● **Stored items from a collection**:
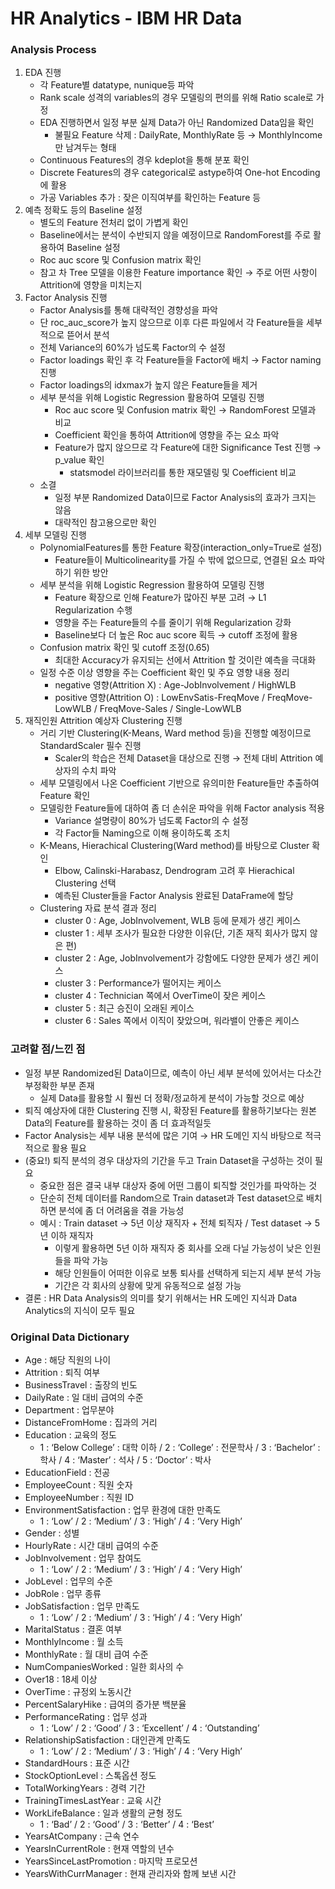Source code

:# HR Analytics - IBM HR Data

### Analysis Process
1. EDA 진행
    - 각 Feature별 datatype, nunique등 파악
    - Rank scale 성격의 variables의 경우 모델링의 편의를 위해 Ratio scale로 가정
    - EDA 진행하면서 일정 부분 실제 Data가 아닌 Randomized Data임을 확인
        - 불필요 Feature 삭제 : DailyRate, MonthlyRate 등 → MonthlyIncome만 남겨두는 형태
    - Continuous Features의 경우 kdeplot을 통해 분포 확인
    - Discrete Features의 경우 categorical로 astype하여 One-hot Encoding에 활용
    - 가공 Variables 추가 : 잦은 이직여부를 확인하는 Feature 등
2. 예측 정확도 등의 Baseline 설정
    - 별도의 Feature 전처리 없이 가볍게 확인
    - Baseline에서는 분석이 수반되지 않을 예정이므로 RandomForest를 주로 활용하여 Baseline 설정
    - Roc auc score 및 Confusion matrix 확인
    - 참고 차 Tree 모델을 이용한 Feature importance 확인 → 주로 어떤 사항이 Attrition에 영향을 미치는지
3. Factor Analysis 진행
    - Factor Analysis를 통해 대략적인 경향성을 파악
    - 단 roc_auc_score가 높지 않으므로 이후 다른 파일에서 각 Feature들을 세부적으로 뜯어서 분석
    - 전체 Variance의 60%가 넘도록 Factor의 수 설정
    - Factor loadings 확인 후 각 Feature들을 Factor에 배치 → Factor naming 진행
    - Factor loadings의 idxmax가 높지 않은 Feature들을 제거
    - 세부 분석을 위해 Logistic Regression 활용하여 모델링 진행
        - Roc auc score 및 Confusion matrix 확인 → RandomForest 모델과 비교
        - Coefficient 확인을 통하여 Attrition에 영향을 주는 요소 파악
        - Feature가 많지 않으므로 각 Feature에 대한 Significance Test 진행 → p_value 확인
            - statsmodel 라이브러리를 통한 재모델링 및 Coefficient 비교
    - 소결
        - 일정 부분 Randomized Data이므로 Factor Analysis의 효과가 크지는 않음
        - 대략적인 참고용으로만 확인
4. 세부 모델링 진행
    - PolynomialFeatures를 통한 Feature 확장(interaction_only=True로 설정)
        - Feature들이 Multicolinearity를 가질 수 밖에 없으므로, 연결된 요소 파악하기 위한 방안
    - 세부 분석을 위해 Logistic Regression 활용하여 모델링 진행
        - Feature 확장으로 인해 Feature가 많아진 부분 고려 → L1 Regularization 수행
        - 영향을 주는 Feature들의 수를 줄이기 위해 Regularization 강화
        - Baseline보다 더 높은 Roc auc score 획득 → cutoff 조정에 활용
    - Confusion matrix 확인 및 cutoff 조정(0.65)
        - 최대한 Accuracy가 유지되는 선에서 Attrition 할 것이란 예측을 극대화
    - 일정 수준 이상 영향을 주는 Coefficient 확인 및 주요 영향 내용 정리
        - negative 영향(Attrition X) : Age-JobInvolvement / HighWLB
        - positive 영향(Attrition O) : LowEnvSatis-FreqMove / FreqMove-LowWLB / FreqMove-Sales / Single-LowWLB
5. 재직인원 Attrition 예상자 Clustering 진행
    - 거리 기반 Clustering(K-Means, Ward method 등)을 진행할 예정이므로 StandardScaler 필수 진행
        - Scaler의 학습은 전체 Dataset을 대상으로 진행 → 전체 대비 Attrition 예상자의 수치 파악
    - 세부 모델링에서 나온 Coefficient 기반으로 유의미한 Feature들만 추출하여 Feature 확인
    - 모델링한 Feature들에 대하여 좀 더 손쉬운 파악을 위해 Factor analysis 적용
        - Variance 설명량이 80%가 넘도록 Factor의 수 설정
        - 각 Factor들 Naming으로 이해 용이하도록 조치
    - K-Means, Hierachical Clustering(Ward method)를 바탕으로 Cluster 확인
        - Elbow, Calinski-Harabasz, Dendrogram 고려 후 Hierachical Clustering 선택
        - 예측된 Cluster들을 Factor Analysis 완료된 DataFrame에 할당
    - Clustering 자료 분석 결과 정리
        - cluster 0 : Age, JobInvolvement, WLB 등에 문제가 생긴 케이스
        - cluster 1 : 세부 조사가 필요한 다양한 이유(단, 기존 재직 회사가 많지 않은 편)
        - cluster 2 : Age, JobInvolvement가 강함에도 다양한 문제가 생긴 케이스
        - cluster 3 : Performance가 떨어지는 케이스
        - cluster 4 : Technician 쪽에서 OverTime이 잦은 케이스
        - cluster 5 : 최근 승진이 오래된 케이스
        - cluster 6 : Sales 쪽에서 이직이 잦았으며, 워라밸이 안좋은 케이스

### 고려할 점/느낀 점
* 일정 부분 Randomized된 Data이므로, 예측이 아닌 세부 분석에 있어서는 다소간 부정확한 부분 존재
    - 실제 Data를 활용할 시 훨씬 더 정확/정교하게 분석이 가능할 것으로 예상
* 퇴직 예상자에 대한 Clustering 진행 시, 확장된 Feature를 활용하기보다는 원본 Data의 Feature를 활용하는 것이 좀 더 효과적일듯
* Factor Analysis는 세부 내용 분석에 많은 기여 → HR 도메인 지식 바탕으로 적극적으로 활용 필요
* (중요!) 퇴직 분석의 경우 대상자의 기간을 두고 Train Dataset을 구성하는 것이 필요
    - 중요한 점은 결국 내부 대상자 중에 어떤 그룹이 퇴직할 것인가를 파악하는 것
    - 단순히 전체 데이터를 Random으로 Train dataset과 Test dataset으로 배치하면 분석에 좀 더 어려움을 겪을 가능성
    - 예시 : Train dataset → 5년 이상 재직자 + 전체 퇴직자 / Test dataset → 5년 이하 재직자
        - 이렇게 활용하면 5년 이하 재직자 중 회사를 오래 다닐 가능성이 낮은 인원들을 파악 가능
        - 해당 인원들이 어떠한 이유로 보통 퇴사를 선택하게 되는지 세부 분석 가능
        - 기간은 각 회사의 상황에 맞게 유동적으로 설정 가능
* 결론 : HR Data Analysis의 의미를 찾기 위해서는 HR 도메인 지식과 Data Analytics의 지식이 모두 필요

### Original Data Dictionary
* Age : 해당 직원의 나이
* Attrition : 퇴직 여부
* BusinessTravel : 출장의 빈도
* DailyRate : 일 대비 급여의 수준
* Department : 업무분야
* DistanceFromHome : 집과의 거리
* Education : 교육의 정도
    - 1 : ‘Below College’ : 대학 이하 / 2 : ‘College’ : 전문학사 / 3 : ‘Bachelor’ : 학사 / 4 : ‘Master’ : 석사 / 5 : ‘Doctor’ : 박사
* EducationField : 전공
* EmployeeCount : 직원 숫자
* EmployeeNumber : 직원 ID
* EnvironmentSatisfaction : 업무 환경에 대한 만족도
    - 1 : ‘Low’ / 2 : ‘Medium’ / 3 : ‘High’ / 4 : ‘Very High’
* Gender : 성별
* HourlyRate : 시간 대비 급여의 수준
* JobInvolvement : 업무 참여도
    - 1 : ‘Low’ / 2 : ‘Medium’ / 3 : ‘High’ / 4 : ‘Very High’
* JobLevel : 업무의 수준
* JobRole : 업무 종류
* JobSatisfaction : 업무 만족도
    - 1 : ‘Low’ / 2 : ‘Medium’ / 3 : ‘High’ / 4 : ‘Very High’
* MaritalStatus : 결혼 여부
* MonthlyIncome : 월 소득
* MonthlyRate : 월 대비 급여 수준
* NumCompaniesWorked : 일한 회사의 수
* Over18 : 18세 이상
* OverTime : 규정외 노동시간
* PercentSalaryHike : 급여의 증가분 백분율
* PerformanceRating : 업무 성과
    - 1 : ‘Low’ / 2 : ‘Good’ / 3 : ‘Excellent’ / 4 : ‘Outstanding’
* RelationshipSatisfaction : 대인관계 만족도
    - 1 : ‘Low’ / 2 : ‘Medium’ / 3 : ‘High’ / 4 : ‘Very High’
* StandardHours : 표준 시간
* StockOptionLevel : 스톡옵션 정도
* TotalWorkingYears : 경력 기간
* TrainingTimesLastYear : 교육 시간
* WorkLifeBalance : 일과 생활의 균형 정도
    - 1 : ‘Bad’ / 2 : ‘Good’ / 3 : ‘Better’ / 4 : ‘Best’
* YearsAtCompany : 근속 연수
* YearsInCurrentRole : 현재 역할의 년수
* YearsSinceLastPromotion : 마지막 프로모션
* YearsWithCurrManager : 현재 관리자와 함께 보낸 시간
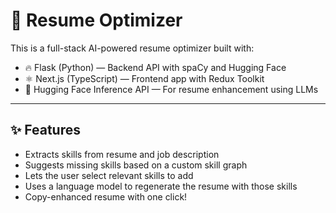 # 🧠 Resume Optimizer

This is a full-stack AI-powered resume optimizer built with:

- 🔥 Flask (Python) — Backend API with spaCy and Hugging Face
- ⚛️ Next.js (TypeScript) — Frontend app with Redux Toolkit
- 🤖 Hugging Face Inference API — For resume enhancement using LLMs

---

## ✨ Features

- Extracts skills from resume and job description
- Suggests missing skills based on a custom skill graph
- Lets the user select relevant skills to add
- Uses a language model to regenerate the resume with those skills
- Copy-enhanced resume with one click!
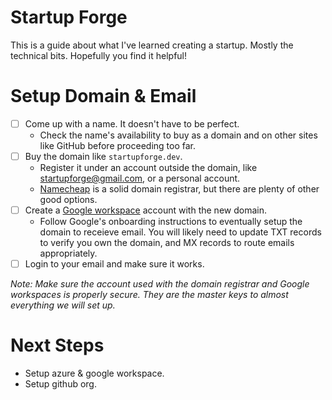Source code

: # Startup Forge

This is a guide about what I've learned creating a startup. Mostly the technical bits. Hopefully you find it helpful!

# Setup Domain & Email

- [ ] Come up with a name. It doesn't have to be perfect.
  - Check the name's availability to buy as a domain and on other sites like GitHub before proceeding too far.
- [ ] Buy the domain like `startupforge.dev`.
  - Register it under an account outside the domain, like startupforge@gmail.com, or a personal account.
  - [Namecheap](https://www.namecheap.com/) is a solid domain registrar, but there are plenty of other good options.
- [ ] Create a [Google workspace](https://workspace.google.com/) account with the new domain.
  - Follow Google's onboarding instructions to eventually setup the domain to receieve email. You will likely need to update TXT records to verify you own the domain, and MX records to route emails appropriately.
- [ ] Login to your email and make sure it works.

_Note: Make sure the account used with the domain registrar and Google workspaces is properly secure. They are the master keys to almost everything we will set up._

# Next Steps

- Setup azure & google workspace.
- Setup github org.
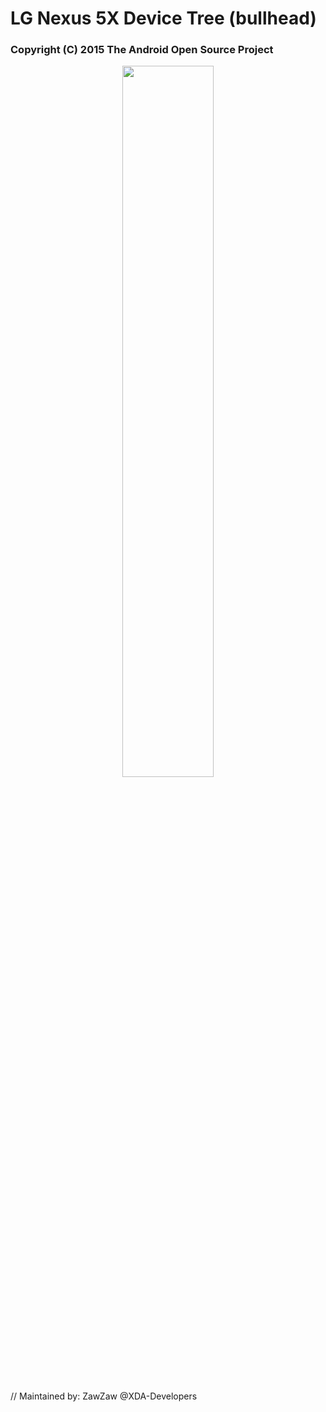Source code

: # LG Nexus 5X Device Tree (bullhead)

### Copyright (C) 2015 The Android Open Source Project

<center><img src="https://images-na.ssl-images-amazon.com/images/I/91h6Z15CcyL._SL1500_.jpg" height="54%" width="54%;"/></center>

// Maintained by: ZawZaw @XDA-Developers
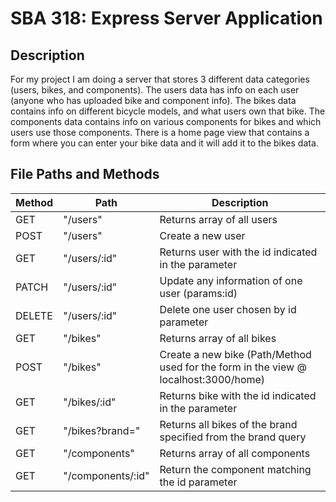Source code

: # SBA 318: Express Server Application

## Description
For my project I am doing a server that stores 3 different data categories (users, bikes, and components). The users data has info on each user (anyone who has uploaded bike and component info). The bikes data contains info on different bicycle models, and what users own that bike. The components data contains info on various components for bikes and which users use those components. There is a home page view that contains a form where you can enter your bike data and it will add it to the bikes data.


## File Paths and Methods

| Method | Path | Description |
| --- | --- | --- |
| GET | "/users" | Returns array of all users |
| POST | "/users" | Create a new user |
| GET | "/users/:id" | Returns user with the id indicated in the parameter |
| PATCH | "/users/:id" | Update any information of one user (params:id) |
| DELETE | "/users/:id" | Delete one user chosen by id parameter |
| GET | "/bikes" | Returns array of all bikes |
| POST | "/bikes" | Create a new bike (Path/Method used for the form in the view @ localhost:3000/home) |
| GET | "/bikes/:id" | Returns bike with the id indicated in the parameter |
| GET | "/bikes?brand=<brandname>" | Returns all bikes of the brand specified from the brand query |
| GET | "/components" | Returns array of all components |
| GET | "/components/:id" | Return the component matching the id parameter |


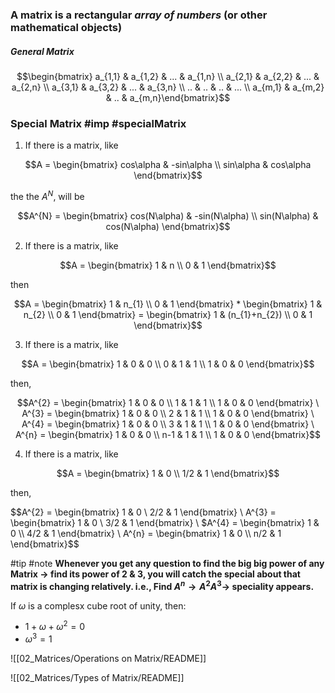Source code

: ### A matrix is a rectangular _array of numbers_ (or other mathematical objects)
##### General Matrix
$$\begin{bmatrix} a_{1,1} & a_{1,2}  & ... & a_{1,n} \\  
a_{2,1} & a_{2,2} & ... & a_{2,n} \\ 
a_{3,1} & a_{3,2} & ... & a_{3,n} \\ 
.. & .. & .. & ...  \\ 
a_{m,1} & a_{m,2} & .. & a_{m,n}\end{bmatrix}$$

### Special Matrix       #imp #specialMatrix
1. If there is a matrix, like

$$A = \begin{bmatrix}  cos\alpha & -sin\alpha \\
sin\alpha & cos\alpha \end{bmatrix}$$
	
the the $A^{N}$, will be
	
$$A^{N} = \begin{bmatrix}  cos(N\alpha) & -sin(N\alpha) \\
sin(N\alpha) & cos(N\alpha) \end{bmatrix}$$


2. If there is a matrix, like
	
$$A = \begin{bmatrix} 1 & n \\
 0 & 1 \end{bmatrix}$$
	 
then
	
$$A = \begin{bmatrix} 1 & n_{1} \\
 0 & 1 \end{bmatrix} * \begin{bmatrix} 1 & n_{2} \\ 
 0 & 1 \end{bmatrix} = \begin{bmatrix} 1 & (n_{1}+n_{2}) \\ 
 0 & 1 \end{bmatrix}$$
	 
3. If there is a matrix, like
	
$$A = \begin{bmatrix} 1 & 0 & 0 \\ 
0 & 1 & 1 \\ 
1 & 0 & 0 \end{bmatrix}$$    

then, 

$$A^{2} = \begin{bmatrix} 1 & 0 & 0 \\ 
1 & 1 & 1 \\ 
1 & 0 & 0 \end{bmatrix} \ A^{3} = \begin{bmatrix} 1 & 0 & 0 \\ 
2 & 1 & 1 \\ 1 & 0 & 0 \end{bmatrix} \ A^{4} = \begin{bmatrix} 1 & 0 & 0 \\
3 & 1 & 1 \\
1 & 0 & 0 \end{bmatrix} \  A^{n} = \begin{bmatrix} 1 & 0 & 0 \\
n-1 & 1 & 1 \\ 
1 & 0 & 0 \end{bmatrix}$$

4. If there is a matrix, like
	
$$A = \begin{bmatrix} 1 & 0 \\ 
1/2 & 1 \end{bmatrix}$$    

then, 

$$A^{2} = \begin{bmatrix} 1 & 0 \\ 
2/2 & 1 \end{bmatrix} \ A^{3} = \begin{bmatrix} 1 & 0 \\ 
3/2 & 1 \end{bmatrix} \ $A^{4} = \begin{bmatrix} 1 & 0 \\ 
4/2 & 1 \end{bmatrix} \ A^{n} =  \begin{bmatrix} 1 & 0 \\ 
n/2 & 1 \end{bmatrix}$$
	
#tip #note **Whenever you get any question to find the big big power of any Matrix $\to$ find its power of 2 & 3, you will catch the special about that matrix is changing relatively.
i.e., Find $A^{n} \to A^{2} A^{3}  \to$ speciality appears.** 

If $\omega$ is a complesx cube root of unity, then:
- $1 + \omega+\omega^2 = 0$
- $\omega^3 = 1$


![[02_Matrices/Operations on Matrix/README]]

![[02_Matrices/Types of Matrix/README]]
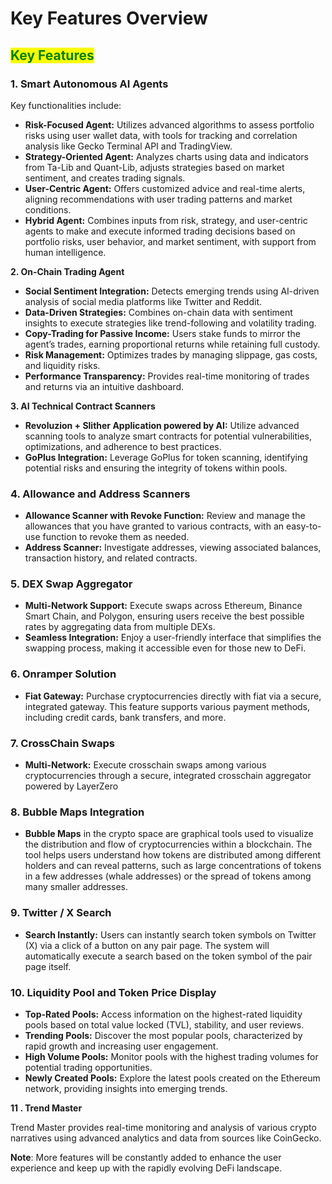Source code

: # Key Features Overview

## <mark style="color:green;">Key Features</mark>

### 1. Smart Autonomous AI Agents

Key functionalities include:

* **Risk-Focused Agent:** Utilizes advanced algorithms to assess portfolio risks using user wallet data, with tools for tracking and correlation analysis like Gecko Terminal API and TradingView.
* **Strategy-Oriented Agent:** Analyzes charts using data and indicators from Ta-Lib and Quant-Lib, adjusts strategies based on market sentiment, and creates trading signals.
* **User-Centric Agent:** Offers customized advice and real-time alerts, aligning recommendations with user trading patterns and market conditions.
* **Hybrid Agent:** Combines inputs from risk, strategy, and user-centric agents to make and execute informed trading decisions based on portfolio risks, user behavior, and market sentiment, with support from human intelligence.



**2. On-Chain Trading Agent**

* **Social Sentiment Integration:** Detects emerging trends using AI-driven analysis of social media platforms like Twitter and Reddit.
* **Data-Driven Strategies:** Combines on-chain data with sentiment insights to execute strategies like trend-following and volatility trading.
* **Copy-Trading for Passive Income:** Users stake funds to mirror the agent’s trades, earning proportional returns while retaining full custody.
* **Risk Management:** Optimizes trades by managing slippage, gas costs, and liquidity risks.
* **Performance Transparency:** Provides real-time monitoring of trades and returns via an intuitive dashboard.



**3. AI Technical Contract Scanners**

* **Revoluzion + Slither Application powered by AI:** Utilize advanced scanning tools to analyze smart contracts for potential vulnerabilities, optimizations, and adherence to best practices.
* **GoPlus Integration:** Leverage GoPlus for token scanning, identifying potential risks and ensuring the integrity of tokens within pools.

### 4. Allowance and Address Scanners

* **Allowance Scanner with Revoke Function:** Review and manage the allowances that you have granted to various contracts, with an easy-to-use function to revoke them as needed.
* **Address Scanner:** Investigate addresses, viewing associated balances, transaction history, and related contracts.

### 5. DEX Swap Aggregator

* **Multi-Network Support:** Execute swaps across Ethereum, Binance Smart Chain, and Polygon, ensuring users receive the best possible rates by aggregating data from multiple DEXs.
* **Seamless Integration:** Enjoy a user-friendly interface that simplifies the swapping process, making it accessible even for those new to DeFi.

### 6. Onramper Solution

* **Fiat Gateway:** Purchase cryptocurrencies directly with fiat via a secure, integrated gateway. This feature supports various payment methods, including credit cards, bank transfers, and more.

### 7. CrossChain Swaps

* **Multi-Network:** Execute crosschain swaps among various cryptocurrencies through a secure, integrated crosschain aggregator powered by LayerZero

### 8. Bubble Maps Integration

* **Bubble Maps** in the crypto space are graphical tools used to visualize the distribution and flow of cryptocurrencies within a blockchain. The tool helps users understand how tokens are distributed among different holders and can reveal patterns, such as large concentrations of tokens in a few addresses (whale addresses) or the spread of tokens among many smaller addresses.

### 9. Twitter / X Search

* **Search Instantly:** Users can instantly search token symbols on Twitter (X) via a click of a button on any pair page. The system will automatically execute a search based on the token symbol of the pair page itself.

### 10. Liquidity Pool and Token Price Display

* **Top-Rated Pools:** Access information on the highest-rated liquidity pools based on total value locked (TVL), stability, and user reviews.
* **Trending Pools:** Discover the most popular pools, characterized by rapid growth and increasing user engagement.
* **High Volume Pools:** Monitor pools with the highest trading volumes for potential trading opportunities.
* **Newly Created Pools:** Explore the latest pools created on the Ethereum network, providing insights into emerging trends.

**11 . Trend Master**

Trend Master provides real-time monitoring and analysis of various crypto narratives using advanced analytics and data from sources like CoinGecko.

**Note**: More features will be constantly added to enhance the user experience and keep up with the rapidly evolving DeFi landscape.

● **Task brief**:
Count the lines above in which the word "scanning" appears, then state only that count.

● **Finished task**:
2